(Working data Opens)

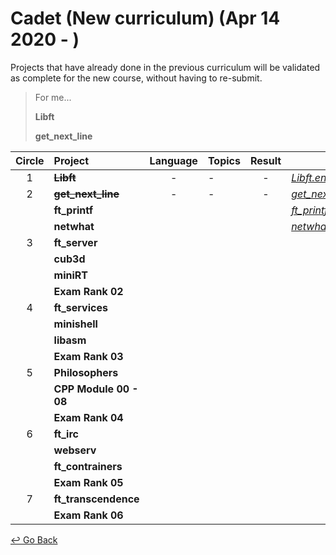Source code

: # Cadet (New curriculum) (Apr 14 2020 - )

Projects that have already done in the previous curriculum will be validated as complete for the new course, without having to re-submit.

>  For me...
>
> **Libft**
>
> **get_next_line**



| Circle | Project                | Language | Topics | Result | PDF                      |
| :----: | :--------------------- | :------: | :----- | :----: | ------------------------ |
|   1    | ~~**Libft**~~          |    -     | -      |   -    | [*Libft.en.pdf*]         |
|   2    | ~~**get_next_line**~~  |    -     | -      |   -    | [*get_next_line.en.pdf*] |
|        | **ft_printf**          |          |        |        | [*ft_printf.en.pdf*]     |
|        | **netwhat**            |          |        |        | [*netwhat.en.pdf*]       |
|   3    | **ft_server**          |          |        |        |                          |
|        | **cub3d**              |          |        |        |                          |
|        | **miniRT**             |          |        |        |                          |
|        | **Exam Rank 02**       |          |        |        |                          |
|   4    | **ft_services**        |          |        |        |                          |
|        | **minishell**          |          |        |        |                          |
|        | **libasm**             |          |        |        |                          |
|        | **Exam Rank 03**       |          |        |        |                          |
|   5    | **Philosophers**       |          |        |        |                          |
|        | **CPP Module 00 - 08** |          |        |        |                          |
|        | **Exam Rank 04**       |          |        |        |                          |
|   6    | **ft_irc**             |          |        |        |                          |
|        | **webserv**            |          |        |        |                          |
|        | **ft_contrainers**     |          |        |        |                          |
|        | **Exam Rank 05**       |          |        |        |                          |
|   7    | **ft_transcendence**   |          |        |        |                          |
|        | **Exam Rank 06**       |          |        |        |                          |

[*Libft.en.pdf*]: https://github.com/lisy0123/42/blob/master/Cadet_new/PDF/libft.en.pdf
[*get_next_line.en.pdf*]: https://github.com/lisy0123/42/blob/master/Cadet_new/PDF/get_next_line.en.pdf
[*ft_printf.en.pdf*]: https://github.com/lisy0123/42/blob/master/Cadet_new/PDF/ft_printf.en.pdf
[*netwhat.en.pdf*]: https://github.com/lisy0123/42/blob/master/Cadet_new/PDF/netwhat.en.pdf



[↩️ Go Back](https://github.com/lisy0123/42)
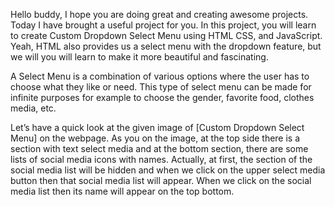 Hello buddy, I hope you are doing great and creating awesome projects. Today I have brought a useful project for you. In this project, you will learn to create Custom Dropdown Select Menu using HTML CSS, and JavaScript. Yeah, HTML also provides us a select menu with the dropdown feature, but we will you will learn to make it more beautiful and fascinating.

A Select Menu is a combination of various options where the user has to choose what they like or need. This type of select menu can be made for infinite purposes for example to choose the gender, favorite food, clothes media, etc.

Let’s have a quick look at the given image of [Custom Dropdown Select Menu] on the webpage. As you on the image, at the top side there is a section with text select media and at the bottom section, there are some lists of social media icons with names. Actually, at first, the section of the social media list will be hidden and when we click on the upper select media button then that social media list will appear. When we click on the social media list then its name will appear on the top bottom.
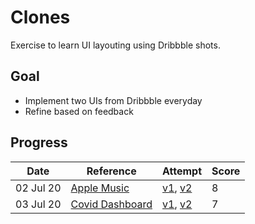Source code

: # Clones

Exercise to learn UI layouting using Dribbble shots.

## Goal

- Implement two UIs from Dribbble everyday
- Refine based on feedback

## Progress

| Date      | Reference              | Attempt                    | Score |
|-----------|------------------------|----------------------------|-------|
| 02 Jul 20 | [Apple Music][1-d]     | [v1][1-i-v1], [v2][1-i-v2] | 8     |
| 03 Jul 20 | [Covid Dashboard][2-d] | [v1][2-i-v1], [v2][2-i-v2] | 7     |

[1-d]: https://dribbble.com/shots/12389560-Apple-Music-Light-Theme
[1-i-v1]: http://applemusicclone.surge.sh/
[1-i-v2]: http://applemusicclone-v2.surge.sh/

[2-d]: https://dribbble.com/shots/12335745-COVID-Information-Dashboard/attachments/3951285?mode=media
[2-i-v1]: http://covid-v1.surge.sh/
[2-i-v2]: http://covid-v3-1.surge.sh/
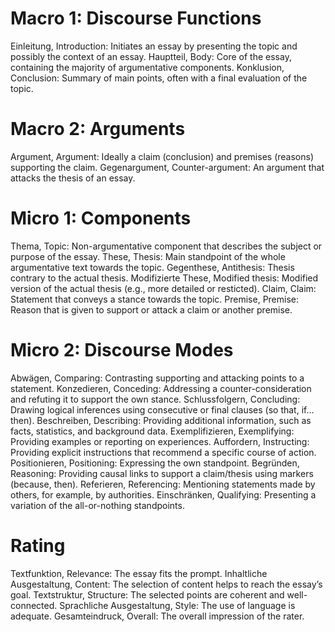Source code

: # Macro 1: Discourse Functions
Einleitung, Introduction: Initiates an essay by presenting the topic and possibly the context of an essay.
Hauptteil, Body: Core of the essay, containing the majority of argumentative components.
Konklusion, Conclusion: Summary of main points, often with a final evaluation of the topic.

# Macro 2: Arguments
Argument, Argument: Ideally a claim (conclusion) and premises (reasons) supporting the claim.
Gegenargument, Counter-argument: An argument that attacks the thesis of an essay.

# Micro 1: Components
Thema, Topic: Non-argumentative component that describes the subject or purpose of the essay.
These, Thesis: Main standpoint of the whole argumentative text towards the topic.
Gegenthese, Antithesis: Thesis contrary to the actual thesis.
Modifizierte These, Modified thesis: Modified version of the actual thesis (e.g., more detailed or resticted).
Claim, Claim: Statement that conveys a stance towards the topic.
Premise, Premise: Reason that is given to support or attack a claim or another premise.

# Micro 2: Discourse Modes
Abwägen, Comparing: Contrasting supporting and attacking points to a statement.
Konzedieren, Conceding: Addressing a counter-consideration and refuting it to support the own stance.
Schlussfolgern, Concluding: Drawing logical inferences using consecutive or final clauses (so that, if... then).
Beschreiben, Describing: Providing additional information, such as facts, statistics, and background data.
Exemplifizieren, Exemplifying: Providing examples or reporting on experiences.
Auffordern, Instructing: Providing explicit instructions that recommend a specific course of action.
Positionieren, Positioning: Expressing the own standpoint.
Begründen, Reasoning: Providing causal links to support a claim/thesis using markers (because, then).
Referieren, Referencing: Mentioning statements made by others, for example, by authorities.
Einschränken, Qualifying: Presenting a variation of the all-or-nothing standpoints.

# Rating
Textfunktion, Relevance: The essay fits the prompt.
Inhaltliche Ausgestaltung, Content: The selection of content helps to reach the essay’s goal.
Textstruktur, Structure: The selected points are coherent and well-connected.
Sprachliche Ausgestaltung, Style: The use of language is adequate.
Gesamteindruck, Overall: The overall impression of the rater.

(Working data Closes)

* _About this task_:
For every line of the records above that holds the word "media", count one, and state the total only.

* _Task result_:
3